* **Task directions**:
Pick out all lines in the listing holding the string "positron" and copy them.

* **Listed records**:
[Start of section]
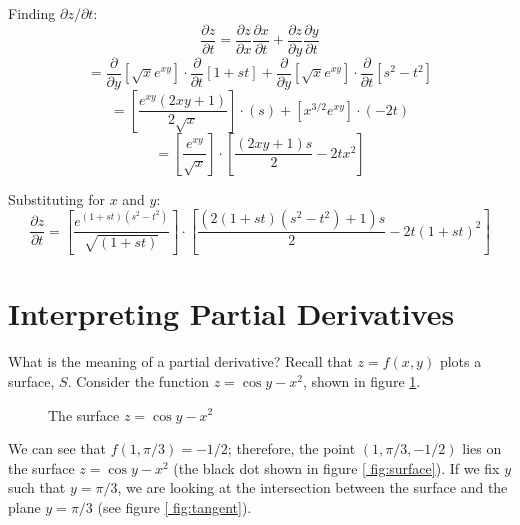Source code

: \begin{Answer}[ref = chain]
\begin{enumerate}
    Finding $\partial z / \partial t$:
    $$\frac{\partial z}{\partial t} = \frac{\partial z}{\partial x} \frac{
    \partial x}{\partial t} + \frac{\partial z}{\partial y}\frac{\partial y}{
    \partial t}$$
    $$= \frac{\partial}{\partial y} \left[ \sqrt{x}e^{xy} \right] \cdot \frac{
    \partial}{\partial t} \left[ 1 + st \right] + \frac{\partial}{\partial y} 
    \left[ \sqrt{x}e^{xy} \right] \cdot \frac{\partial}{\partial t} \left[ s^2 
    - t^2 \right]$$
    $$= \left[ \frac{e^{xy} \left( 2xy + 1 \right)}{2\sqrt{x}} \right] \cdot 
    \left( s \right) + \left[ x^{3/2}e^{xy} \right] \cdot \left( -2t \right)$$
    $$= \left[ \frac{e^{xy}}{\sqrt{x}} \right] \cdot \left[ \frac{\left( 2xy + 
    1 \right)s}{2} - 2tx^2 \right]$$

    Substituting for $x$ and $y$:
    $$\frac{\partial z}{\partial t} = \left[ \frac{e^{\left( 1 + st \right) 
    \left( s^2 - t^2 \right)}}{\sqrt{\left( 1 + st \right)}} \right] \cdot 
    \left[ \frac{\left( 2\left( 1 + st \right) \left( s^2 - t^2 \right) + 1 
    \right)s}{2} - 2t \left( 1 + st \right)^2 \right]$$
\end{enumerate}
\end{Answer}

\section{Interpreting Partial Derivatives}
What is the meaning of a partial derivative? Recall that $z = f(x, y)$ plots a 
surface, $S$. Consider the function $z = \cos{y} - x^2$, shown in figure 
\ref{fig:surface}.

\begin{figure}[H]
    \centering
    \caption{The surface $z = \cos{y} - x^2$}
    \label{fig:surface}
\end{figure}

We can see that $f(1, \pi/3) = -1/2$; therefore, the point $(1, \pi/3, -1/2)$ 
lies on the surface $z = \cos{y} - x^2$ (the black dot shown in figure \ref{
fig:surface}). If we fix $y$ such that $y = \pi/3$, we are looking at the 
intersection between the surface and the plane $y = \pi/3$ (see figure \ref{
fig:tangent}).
[End of section]
[Start of section]
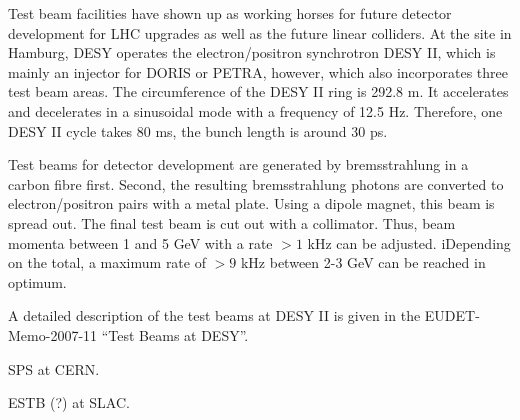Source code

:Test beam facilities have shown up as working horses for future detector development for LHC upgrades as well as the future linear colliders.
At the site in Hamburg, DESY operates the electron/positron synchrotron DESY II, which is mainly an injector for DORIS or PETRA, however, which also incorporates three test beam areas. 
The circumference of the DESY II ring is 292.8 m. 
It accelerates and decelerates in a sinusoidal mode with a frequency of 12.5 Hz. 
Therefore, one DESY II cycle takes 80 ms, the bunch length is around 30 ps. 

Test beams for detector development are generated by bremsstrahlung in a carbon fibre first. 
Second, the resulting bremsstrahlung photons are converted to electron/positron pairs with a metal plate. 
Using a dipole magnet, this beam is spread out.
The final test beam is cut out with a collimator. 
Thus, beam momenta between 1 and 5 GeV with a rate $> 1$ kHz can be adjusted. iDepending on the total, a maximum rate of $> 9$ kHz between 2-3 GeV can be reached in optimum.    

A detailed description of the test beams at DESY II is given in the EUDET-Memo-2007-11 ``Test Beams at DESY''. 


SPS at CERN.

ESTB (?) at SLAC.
[End of section]
* **Solution**:
At the site in Hamburg, DESY operates the electron/positron synchrotron DESY II, which is mainly an injector for DORIS or PETRA, however, which also incorporates three test beam areas. 
Second, the resulting bremsstrahlung photons are converted to electron/positron pairs with a metal plate. 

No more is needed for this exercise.